* Exercise goal
Could you copy, word for word, only the lines from the one containing "帝以天下用律者多春驳，罪同论" through the last line of the records below, both included?

Document images with source code:

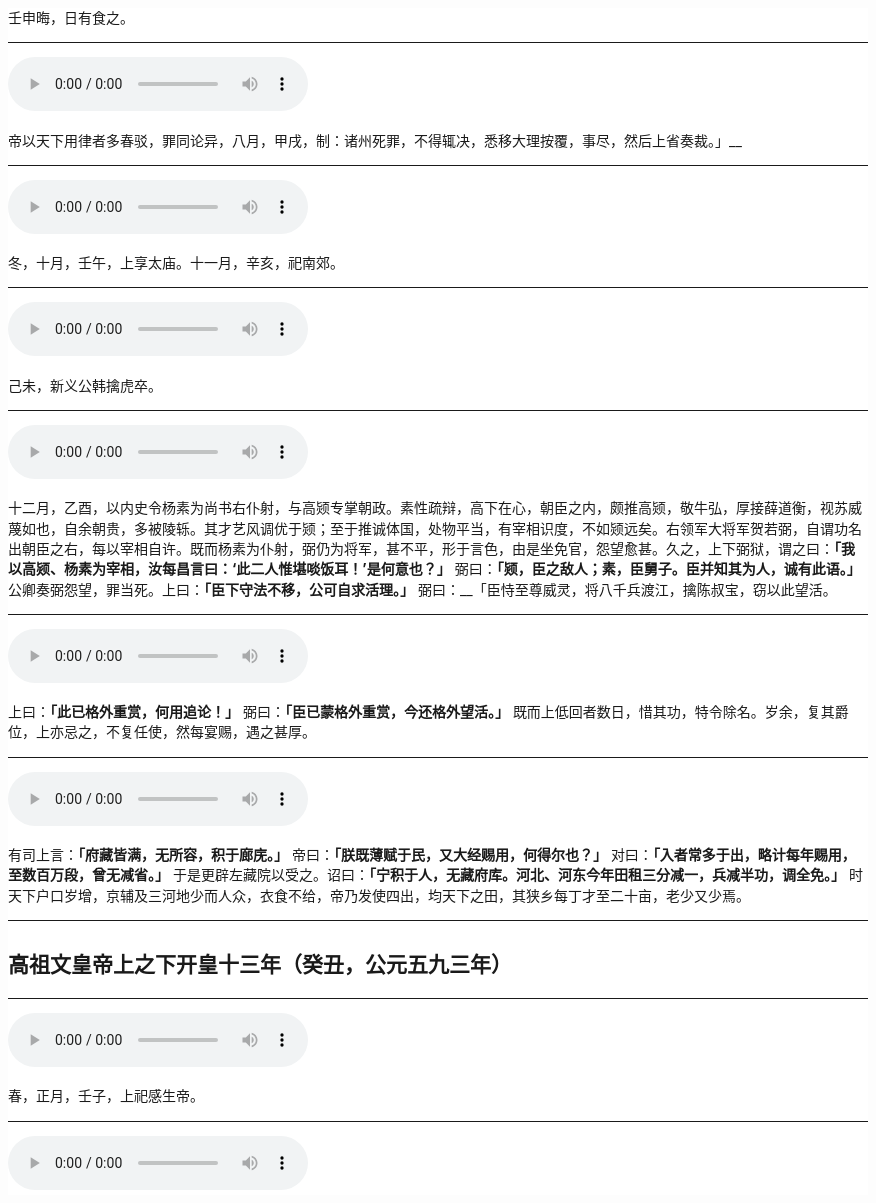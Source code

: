壬申晦，日有食之。

---

![](assets/audios/178/8.mp3)

帝以天下用律者多春驳，罪同论异，八月，甲戌，制：诸州死罪，不得辄决，悉移大理按覆，事尽，然后上省奏裁。」__ 

---

![](assets/audios/178/9.mp3)

冬，十月，壬午，上享太庙。十一月，辛亥，祀南郊。

---

![](assets/audios/178/10.mp3)

己未，新义公韩擒虎卒。

---

![](assets/audios/178/11.mp3)

十二月，乙酉，以内史令杨素为尚书右仆射，与高颎专掌朝政。素性疏辩，高下在心，朝臣之内，颇推高颎，敬牛弘，厚接薛道衡，视苏威蔑如也，自余朝贵，多被陵轹。其才艺风调优于颎；至于推诚体国，处物平当，有宰相识度，不如颎远矣。右领军大将军贺若弼，自谓功名出朝臣之右，每以宰相自许。既而杨素为仆射，弼仍为将军，甚不平，形于言色，由是坐免官，怨望愈甚。久之，上下弼狱，谓之曰：__「我以高颎、杨素为宰相，汝每昌言曰：‘此二人惟堪啖饭耳！’是何意也？」__ 弼曰：__「颎，臣之敌人；素，臣舅子。臣并知其为人，诚有此语。」__ 公卿奏弼怨望，罪当死。上曰：__「臣下守法不移，公可自求活理。」__ 弼曰：__「臣恃至尊威灵，将八千兵渡江，擒陈叔宝，窃以此望活。

---

![](assets/audios/178/12.mp3)

上曰：__「此已格外重赏，何用追论！」__ 弼曰：__「臣已蒙格外重赏，今还格外望活。」__ 既而上低回者数日，惜其功，特令除名。岁余，复其爵位，上亦忌之，不复任使，然每宴赐，遇之甚厚。

---

![](assets/audios/178/13.mp3)

有司上言：__「府藏皆满，无所容，积于廊庑。」__ 帝曰：__「朕既薄赋于民，又大经赐用，何得尔也？」__ 对曰：__「入者常多于出，略计每年赐用，至数百万段，曾无减省。」__ 于是更辟左藏院以受之。诏曰：__「宁积于人，无藏府库。河北、河东今年田租三分减一，兵减半功，调全免。」__ 时天下户口岁增，京辅及三河地少而人众，衣食不给，帝乃发使四出，均天下之田，其狭乡每丁才至二十亩，老少又少焉。

---

## 高祖文皇帝上之下开皇十三年（癸丑，公元五九三年）

---

![](assets/audios/178/15.mp3)

春，正月，壬子，上祀感生帝。

---

![](assets/audios/178/16.mp3)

* Result
帝以天下用律者多春驳，罪同论异，八月，甲戌，制：诸州死罪，不得辄决，悉移大理按覆，事尽，然后上省奏裁。」__ 

---

![](assets/audios/178/9.mp3)

冬，十月，壬午，上享太庙。十一月，辛亥，祀南郊。

---

![](assets/audios/178/10.mp3)

己未，新义公韩擒虎卒。

---

![](assets/audios/178/11.mp3)

十二月，乙酉，以内史令杨素为尚书右仆射，与高颎专掌朝政。素性疏辩，高下在心，朝臣之内，颇推高颎，敬牛弘，厚接薛道衡，视苏威蔑如也，自余朝贵，多被陵轹。其才艺风调优于颎；至于推诚体国，处物平当，有宰相识度，不如颎远矣。右领军大将军贺若弼，自谓功名出朝臣之右，每以宰相自许。既而杨素为仆射，弼仍为将军，甚不平，形于言色，由是坐免官，怨望愈甚。久之，上下弼狱，谓之曰：__「我以高颎、杨素为宰相，汝每昌言曰：‘此二人惟堪啖饭耳！’是何意也？」__ 弼曰：__「颎，臣之敌人；素，臣舅子。臣并知其为人，诚有此语。」__ 公卿奏弼怨望，罪当死。上曰：__「臣下守法不移，公可自求活理。」__ 弼曰：__「臣恃至尊威灵，将八千兵渡江，擒陈叔宝，窃以此望活。

---

![](assets/audios/178/12.mp3)

上曰：__「此已格外重赏，何用追论！」__ 弼曰：__「臣已蒙格外重赏，今还格外望活。」__ 既而上低回者数日，惜其功，特令除名。岁余，复其爵位，上亦忌之，不复任使，然每宴赐，遇之甚厚。

---

![](assets/audios/178/13.mp3)

有司上言：__「府藏皆满，无所容，积于廊庑。」__ 帝曰：__「朕既薄赋于民，又大经赐用，何得尔也？」__ 对曰：__「入者常多于出，略计每年赐用，至数百万段，曾无减省。」__ 于是更辟左藏院以受之。诏曰：__「宁积于人，无藏府库。河北、河东今年田租三分减一，兵减半功，调全免。」__ 时天下户口岁增，京辅及三河地少而人众，衣食不给，帝乃发使四出，均天下之田，其狭乡每丁才至二十亩，老少又少焉。

---

## 高祖文皇帝上之下开皇十三年（癸丑，公元五九三年）

---

![](assets/audios/178/15.mp3)

春，正月，壬子，上祀感生帝。

---

![](assets/audios/178/16.mp3)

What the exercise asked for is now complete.